## [Work task]
Copy every line of the records below that holds the word "connection".

(Recorded data)
++++++++++
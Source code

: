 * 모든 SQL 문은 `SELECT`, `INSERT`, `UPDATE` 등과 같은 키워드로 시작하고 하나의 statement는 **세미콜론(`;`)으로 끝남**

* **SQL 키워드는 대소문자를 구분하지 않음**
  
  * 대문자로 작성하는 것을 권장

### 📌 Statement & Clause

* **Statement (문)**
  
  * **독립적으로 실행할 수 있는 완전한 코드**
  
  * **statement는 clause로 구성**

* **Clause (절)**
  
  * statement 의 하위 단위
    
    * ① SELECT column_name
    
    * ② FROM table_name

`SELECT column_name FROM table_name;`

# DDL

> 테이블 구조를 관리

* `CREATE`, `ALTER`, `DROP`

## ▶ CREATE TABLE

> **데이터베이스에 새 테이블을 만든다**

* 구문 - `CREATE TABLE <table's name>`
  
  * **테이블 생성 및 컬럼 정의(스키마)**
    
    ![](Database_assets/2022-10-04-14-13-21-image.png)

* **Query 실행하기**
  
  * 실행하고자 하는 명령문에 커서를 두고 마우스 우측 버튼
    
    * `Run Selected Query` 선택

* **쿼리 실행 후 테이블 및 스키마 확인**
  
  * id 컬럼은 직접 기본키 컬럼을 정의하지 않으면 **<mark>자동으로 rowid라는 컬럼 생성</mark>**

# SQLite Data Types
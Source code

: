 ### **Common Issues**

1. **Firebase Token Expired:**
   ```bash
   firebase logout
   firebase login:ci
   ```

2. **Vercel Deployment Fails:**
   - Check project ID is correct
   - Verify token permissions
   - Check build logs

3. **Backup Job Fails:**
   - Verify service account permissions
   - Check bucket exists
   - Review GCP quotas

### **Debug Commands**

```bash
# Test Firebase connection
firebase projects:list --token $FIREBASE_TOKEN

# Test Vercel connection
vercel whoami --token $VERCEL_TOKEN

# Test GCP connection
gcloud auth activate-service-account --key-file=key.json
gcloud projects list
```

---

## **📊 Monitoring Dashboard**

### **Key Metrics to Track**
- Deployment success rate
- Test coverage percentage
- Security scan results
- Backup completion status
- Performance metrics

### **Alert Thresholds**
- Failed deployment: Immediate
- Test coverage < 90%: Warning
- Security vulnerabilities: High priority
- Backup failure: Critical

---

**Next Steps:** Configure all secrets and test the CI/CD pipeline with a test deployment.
++++++++++
## [Answer area]
# Test Firebase connection
# Test Vercel connection
# Test GCP connection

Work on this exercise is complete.